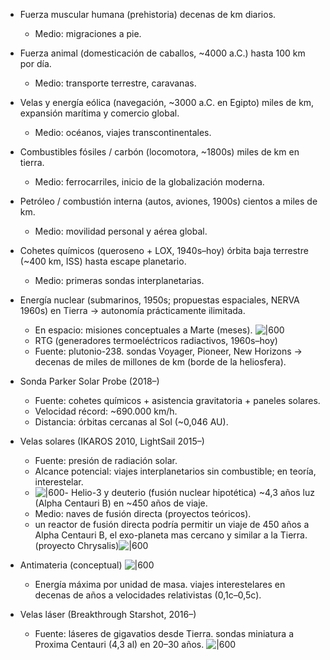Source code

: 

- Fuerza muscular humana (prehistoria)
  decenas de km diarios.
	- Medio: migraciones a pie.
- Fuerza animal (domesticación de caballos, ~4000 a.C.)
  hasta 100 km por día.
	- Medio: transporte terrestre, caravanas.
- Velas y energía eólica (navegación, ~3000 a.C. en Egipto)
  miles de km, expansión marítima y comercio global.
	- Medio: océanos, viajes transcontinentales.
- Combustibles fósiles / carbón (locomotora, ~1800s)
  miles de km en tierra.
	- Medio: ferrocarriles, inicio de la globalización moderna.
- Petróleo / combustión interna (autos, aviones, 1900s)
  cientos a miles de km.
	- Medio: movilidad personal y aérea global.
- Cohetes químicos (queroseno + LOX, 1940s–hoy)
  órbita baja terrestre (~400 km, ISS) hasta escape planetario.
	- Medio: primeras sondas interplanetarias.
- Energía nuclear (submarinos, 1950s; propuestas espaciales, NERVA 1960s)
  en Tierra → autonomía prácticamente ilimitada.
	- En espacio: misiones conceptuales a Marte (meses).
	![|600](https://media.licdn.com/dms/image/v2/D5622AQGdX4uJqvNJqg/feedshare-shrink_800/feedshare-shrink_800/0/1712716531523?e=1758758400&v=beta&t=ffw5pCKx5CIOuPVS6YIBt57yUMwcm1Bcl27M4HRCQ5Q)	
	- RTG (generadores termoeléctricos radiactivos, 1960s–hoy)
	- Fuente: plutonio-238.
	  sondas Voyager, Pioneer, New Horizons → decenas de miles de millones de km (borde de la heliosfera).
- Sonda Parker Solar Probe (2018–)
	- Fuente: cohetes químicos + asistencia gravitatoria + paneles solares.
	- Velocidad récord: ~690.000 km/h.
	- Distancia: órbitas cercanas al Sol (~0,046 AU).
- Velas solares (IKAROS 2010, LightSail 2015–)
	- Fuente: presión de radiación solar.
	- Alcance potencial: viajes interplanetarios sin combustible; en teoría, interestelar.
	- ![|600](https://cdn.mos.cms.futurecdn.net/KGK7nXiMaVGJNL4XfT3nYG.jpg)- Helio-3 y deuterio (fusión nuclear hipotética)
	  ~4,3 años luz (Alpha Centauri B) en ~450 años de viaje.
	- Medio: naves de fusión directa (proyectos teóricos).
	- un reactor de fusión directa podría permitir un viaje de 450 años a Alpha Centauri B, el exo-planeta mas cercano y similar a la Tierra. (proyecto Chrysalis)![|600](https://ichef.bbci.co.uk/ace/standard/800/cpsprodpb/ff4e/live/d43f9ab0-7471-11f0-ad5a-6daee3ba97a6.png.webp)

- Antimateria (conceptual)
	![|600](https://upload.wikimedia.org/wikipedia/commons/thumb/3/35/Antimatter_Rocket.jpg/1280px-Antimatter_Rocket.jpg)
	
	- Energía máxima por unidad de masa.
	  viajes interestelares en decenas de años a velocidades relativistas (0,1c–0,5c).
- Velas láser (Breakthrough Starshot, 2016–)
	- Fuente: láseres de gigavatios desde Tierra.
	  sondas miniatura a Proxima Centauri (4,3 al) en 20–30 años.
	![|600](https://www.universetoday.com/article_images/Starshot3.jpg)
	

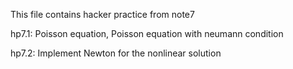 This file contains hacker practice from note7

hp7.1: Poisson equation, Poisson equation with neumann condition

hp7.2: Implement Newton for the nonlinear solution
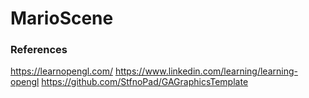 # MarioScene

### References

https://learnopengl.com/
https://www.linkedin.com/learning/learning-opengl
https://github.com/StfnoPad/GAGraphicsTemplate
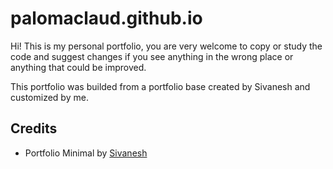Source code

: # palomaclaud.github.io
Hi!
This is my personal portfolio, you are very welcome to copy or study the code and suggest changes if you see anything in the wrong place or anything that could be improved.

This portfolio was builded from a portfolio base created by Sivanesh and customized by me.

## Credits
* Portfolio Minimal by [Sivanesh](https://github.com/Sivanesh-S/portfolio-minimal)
****************************************
An exact copy is needed of the lines from the start of the listing through the line with "- En espacio: misiones", both end lines included and pictures excluded.

RESULT FOR THIS EXERCISE:
Source code

: 

- Fuerza muscular humana (prehistoria)
  decenas de km diarios.
	- Medio: migraciones a pie.
- Fuerza animal (domesticación de caballos, ~4000 a.C.)
  hasta 100 km por día.
	- Medio: transporte terrestre, caravanas.
- Velas y energía eólica (navegación, ~3000 a.C. en Egipto)
  miles de km, expansión marítima y comercio global.
	- Medio: océanos, viajes transcontinentales.
- Combustibles fósiles / carbón (locomotora, ~1800s)
  miles de km en tierra.
	- Medio: ferrocarriles, inicio de la globalización moderna.
- Petróleo / combustión interna (autos, aviones, 1900s)
  cientos a miles de km.
	- Medio: movilidad personal y aérea global.
- Cohetes químicos (queroseno + LOX, 1940s–hoy)
  órbita baja terrestre (~400 km, ISS) hasta escape planetario.
	- Medio: primeras sondas interplanetarias.
- Energía nuclear (submarinos, 1950s; propuestas espaciales, NERVA 1960s)
  en Tierra → autonomía prácticamente ilimitada.
	- En espacio: misiones conceptuales a Marte (meses).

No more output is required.